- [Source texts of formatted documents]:
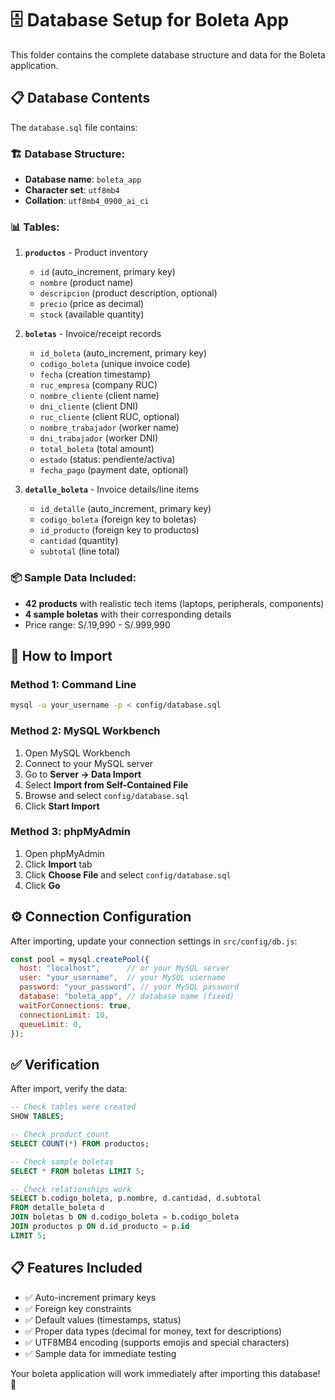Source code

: # 🗄️ Database Setup for Boleta App

This folder contains the complete database structure and data for the Boleta application.

## 📋 Database Contents

The `database.sql` file contains:

### 🏗️ **Database Structure:**
- **Database name**: `boleta_app`
- **Character set**: `utf8mb4`
- **Collation**: `utf8mb4_0900_ai_ci`

### 📊 **Tables:**

1. **`productos`** - Product inventory
   - `id` (auto_increment, primary key)
   - `nombre` (product name)
   - `descripcion` (product description, optional)
   - `precio` (price as decimal)
   - `stock` (available quantity)

2. **`boletas`** - Invoice/receipt records
   - `id_boleta` (auto_increment, primary key)
   - `codigo_boleta` (unique invoice code)
   - `fecha` (creation timestamp)
   - `ruc_empresa` (company RUC)
   - `nombre_cliente` (client name)
   - `dni_cliente` (client DNI)
   - `ruc_cliente` (client RUC, optional)
   - `nombre_trabajador` (worker name)
   - `dni_trabajador` (worker DNI)
   - `total_boleta` (total amount)
   - `estado` (status: pendiente/activa)
   - `fecha_pago` (payment date, optional)

3. **`detalle_boleta`** - Invoice details/line items
   - `id_detalle` (auto_increment, primary key)
   - `codigo_boleta` (foreign key to boletas)
   - `id_producto` (foreign key to productos)
   - `cantidad` (quantity)
   - `subtotal` (line total)

### 📦 **Sample Data Included:**
- **42 products** with realistic tech items (laptops, peripherals, components)
- **4 sample boletas** with their corresponding details
- Price range: S/.19,990 - S/.999,990

## 🚀 How to Import

### Method 1: Command Line
```bash
mysql -u your_username -p < config/database.sql
```

### Method 2: MySQL Workbench
1. Open MySQL Workbench
2. Connect to your MySQL server
3. Go to **Server → Data Import**
4. Select **Import from Self-Contained File**
5. Browse and select `config/database.sql`
6. Click **Start Import**

### Method 3: phpMyAdmin
1. Open phpMyAdmin
2. Click **Import** tab
3. Click **Choose File** and select `config/database.sql`
4. Click **Go**

## ⚙️ Connection Configuration

After importing, update your connection settings in `src/config/db.js`:

```javascript
const pool = mysql.createPool({
  host: "localhost",      // or your MySQL server
  user: "your_username",  // your MySQL username
  password: "your_password", // your MySQL password
  database: "boleta_app", // database name (fixed)
  waitForConnections: true,
  connectionLimit: 10,
  queueLimit: 0,
});
```

## ✅ Verification

After import, verify the data:

```sql
-- Check tables were created
SHOW TABLES;

-- Check product count
SELECT COUNT(*) FROM productos;

-- Check sample boletas
SELECT * FROM boletas LIMIT 5;

-- Check relationships work
SELECT b.codigo_boleta, p.nombre, d.cantidad, d.subtotal 
FROM detalle_boleta d
JOIN boletas b ON d.codigo_boleta = b.codigo_boleta
JOIN productos p ON d.id_producto = p.id
LIMIT 5;
```

## 📋 Features Included

- ✅ Auto-increment primary keys
- ✅ Foreign key constraints
- ✅ Default values (timestamps, status)
- ✅ Proper data types (decimal for money, text for descriptions)
- ✅ UTF8MB4 encoding (supports emojis and special characters)
- ✅ Sample data for immediate testing

Your boleta application will work immediately after importing this database! 🎉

- [Exercise objective]: Could you repeat exactly the lines above from the line with "3. Go to **Server → Data Import**" up to and including the line with "2. Click **Import** tab", and only those?

- [Answer area]:
3. Go to **Server → Data Import**
4. Select **Import from Self-Contained File**
5. Browse and select `config/database.sql`
6. Click **Start Import**

### Method 3: phpMyAdmin
1. Open phpMyAdmin
2. Click **Import** tab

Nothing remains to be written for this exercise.